Eli Lilly recently began running full-page color ads for Evista, a synthetic hormone with both estrogenic and antiestrogenic effects, in major national and regional newspapers Tile ads claim that Evista offers “a new way to prevent osteoporosis,” but at the same time admit that “its effect on fractures is not yet known.” The ads also claim that women taking Evista had no increased risks of breast and uterine cancers, in contrast to conventional hormone replacement therapy, and that it reduces LDL or bad cholesterol blood levels.

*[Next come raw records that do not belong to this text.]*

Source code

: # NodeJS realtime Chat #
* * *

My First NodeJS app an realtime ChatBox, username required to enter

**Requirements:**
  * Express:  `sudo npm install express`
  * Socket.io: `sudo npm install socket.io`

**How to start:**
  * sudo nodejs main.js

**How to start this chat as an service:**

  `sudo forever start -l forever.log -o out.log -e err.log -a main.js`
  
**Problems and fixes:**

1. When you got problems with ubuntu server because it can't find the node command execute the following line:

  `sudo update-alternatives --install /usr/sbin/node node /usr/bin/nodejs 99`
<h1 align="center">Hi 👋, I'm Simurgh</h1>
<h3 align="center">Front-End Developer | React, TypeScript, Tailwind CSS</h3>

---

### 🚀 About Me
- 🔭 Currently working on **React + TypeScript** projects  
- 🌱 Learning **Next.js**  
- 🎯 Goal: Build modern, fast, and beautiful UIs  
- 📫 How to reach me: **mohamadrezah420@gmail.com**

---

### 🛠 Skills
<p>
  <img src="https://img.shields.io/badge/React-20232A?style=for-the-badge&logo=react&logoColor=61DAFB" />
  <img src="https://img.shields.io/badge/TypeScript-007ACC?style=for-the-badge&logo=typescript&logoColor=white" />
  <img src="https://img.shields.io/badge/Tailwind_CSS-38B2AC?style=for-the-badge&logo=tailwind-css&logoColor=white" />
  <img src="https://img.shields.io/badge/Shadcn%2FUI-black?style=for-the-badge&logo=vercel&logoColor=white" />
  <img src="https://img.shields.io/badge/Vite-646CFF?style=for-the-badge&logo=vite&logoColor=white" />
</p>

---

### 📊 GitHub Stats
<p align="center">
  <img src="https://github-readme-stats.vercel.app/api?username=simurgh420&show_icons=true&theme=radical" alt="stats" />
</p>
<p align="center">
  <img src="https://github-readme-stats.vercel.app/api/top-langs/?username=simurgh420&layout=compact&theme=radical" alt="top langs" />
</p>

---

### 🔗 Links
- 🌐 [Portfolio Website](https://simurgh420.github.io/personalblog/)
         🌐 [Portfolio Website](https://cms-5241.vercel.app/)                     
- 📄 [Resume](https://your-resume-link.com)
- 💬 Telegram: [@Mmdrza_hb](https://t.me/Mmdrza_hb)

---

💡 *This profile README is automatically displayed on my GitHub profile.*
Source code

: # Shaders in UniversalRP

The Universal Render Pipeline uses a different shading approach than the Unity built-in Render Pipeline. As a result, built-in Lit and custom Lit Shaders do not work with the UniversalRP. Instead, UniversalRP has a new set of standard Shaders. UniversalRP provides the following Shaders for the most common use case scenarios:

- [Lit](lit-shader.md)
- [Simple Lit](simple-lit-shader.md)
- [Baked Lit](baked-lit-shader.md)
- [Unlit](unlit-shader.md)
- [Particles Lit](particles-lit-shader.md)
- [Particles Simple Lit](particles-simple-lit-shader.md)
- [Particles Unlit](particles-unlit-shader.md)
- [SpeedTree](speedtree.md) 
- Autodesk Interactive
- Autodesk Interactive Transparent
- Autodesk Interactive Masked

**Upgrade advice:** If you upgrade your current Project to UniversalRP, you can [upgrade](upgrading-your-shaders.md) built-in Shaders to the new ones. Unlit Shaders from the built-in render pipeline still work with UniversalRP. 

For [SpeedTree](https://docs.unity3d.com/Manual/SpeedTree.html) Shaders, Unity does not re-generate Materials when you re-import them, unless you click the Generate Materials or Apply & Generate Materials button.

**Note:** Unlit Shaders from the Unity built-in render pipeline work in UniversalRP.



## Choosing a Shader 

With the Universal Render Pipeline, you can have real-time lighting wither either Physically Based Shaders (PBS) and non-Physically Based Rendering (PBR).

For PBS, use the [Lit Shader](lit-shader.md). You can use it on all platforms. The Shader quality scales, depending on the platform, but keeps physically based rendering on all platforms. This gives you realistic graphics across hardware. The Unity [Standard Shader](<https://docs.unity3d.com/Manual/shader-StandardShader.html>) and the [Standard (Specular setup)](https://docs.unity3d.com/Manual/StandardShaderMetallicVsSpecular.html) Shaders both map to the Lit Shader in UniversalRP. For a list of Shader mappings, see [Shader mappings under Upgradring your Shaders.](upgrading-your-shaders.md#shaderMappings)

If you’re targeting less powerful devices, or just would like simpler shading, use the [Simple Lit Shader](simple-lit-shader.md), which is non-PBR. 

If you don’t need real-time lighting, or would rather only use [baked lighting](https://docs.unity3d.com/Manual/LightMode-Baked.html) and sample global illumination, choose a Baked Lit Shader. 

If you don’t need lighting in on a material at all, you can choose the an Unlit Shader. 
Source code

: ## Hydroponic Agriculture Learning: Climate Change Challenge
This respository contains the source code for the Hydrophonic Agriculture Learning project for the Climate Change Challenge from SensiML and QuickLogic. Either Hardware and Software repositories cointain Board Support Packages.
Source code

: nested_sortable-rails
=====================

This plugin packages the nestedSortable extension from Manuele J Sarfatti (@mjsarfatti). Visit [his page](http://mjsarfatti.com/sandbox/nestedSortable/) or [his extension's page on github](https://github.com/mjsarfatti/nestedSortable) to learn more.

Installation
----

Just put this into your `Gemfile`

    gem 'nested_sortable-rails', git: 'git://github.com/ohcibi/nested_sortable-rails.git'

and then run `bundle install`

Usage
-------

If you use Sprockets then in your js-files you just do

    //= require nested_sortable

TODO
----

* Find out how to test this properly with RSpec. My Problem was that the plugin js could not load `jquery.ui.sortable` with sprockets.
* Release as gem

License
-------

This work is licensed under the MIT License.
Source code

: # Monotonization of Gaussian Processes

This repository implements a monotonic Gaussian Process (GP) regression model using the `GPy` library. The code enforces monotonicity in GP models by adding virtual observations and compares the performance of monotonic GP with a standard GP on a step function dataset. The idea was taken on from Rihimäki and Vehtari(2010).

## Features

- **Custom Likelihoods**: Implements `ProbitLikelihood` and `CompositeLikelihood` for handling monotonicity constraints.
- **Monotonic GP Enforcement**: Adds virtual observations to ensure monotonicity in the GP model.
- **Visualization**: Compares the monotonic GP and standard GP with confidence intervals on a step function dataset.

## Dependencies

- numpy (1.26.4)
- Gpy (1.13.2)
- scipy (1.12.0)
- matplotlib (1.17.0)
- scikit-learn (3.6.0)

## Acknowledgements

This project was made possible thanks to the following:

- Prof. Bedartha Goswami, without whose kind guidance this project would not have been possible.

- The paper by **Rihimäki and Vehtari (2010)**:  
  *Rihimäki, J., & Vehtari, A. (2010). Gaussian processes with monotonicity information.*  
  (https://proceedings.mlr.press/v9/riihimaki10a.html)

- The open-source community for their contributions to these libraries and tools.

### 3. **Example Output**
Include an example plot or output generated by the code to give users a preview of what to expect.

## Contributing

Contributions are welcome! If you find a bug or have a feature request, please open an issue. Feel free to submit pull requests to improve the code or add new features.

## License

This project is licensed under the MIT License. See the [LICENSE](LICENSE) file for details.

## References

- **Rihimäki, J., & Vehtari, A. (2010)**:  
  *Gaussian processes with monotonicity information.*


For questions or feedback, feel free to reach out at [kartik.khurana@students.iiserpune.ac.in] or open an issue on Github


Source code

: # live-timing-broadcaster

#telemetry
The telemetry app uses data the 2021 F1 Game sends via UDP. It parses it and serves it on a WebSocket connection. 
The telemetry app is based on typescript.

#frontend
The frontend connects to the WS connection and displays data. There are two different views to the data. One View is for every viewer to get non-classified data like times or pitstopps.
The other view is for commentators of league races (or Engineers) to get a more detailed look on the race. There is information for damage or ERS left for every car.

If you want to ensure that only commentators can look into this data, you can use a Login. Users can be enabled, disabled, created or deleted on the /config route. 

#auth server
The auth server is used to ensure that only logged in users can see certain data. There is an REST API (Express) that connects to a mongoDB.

This should be welcome news to women worldwide particularly as osteoporosis has now reached epidemic proportions, affecting 15 million to 20 million American women each year; osteoporosis causes more than a million fractures, including 250.000 hip fractures, and kills some 50,000 elderly women, from complications as a result of their fractures.

While warning of some possible side effects, such as blood clots or hot flashes, Lilly fails to warn of the more serious risks of ovarian cancer. A company sponsored article in the Dec. 4, 1997 issue of The New England Journal of Medicine also ignores this risk. Lilly’s pre-market clearance study, however, clearly shows that Evista induces ovarian cancer in both mice and rats. Furthermore, carcinogenic effects were noted at dosages well below the recommended therapeutic level. However, the study concluded: “The clinical relevance of these tumor findings is not known.” Lilly reached this conclusion despite the strong scientific consensus that the induction of cancer in well designed tests in two rodent species creates the strong presumption of human risk. Nevertheless, Lilly fails to disclose this critical information in its ads and in its “warning” to patients.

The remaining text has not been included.